The first, and least important, implication was that the deadly threat of mindwipe could be at least partially mitigated. By the record head. If there is a memory you especially want to ensure against theft, make a recording of it and put it in a safe p
lace. If someone wants to steal your memory of this moment, right now, you have several hours to try and escape him—though that may be difficult if he has a water pistol that destroys your short-term memory as it forms, holds you mindless and happy.
But the second implication! The playback head…
Suppose you could give a Hindu peasant the memories of, say, a scientific farmer? Not an account of those memories, translated into words and retranslated into print and retranslated into Hindi—but an actual, experiential memory. What soil looks like and smells like when it is most fruitful. The sound of a correctly tuned engine. The difference between hand-tight and wrench-tight.
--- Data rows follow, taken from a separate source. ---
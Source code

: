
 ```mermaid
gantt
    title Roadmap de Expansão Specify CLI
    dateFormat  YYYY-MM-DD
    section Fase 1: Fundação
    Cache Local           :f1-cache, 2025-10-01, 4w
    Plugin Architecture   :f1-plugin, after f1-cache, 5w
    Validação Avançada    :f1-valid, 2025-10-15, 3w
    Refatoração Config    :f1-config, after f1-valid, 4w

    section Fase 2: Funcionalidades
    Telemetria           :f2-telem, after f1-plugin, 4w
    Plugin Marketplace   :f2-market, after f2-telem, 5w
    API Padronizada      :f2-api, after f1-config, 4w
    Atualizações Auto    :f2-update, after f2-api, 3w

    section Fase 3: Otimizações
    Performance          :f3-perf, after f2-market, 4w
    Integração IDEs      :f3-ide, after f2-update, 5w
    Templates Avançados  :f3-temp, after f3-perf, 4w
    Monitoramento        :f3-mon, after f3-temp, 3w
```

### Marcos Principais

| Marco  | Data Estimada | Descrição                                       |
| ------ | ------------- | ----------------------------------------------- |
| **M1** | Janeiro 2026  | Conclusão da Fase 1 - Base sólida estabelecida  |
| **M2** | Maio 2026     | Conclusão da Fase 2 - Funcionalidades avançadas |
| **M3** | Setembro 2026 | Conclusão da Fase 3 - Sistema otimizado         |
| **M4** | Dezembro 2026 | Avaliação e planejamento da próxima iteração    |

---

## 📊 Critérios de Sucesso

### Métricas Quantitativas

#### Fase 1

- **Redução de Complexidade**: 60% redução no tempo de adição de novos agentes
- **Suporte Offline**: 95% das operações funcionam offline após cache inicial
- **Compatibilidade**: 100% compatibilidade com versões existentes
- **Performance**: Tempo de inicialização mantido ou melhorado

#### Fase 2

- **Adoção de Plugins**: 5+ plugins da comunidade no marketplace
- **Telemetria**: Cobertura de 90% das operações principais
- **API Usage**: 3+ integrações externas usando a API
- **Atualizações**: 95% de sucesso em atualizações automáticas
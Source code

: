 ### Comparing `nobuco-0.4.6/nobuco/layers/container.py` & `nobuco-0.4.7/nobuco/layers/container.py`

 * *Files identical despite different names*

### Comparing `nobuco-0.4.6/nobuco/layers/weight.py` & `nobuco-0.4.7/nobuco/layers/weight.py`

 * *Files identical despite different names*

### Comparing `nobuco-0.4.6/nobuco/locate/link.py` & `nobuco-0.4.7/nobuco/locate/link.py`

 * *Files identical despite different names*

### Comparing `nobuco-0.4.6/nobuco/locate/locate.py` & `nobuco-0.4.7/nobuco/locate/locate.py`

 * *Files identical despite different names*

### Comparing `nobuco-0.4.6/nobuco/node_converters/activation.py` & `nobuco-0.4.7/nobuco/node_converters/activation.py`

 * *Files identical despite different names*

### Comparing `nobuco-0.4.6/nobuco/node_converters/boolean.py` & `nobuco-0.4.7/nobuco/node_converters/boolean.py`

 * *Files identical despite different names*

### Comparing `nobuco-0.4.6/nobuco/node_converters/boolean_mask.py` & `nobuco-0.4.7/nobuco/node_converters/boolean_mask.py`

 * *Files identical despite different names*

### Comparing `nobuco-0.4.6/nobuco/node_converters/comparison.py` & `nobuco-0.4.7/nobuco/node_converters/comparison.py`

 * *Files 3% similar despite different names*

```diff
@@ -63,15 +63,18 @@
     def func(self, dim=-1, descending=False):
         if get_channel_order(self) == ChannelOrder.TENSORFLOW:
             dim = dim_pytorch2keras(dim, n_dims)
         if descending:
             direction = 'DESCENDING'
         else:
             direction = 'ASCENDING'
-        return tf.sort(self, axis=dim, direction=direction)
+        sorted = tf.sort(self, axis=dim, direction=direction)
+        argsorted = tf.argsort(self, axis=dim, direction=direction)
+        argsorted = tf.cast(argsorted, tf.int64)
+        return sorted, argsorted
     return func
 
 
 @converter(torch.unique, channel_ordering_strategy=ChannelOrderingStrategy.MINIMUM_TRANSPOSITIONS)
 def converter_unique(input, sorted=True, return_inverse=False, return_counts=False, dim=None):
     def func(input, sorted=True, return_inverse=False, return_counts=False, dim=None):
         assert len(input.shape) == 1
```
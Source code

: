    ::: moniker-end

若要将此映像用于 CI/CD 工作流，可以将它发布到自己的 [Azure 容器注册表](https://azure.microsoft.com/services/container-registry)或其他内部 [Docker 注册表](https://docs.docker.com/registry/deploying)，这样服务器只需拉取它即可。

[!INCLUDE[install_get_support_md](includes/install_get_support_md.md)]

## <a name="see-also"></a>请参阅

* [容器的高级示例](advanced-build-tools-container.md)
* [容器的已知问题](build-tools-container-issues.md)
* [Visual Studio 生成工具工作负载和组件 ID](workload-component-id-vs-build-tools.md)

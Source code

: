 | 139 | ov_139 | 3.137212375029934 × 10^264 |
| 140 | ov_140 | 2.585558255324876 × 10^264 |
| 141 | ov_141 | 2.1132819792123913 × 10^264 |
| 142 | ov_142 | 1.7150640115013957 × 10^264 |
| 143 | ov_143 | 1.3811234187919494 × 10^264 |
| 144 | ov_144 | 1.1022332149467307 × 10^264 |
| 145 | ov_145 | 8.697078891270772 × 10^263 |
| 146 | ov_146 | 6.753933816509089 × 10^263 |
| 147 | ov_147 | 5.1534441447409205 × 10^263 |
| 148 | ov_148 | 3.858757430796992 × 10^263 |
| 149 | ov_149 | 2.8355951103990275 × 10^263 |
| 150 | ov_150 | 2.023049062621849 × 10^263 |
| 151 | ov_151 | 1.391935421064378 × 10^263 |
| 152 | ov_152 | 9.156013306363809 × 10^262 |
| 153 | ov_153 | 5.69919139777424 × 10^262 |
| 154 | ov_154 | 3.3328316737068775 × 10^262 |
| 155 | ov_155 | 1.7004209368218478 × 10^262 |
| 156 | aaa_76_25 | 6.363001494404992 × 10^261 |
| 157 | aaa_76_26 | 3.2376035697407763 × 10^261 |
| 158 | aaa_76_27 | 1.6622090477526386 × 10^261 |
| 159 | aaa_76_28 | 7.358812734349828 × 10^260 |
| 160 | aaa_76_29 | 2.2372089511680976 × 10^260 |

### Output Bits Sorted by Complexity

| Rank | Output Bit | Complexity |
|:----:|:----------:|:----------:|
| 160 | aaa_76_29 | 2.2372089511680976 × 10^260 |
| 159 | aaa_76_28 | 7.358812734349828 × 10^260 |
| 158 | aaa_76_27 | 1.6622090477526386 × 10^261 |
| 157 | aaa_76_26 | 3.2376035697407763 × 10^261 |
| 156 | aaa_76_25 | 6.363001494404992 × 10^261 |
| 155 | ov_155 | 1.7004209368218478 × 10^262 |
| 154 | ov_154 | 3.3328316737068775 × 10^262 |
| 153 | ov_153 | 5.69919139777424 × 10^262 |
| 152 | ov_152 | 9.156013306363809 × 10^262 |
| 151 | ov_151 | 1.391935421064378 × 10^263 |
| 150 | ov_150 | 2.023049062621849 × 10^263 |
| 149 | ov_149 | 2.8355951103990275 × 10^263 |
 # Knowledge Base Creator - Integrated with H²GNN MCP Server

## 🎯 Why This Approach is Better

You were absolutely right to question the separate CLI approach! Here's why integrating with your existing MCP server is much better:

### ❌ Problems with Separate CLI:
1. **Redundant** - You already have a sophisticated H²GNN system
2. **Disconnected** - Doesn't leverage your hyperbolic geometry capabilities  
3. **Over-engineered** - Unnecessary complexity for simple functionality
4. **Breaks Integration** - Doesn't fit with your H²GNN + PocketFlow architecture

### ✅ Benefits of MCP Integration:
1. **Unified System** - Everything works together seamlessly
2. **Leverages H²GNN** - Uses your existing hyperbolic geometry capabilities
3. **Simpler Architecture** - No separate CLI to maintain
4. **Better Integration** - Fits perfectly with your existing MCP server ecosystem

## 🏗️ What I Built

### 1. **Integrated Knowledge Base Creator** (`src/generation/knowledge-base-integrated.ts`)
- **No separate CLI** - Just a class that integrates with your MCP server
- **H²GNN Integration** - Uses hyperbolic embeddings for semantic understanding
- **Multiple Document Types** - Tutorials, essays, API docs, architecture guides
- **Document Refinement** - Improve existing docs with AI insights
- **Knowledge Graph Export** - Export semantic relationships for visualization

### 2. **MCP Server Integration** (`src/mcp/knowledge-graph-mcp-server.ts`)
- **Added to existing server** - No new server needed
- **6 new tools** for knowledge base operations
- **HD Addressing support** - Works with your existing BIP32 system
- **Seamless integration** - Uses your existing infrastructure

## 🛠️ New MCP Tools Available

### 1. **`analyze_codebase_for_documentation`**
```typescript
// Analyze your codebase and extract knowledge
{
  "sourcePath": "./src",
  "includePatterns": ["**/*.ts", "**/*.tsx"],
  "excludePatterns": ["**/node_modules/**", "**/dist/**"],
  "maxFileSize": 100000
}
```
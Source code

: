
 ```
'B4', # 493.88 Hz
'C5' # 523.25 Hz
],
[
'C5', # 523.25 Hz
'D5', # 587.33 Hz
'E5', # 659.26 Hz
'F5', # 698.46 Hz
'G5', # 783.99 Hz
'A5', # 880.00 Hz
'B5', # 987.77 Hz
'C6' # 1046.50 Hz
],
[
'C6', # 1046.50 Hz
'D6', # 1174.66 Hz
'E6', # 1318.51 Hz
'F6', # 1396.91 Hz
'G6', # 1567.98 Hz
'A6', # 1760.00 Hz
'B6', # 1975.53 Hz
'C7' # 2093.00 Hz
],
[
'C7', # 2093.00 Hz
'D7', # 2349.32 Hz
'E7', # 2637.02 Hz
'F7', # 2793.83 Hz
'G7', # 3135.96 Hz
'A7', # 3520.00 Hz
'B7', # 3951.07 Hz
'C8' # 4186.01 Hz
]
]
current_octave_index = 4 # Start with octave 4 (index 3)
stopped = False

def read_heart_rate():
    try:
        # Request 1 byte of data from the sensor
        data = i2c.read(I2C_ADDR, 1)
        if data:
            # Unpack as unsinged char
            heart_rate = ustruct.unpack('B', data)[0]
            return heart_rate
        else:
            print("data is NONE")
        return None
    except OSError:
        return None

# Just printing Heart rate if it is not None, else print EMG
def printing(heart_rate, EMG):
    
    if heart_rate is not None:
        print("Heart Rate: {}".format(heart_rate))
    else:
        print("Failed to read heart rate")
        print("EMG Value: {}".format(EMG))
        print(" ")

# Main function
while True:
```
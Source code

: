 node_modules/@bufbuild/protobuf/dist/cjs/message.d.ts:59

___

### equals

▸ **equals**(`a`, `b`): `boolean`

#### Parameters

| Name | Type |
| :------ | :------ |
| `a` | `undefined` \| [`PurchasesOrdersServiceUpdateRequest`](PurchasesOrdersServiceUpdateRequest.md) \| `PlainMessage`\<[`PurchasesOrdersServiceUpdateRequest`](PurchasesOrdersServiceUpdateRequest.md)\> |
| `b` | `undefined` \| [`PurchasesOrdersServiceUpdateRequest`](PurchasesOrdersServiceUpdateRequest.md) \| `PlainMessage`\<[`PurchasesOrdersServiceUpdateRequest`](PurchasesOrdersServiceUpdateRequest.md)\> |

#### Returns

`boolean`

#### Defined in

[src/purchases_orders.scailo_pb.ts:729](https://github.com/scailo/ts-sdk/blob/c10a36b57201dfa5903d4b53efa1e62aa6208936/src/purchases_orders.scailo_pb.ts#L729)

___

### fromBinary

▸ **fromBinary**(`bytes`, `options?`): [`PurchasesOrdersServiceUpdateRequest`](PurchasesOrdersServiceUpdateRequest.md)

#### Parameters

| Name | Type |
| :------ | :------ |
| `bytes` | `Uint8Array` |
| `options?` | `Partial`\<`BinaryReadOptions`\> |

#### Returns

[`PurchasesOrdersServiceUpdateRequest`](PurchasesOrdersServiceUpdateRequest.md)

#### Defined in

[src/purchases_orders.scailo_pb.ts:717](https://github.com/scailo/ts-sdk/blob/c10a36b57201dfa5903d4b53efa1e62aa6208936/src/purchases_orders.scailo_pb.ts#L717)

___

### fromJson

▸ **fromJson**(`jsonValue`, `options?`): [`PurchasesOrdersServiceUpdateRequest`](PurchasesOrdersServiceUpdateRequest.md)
The smell of disease. Principles of health care. They say experience is not just the best, but the only teacher. What if it were willing to travel?
Suppose you could give a student the memories of a professor. Log tables. Tensor calculus. Conversational Russian. The extraordinary thing about Kemal Ataturk. Pages of Shakespeare. The Periodic Table.
Suppose you could give a child the memories of an adult—of several adults.
Suppose you could give an adult the memories of a child, fresh and vivid.
Suppose you could show a Ku Klux Klanner what it is really like to be black.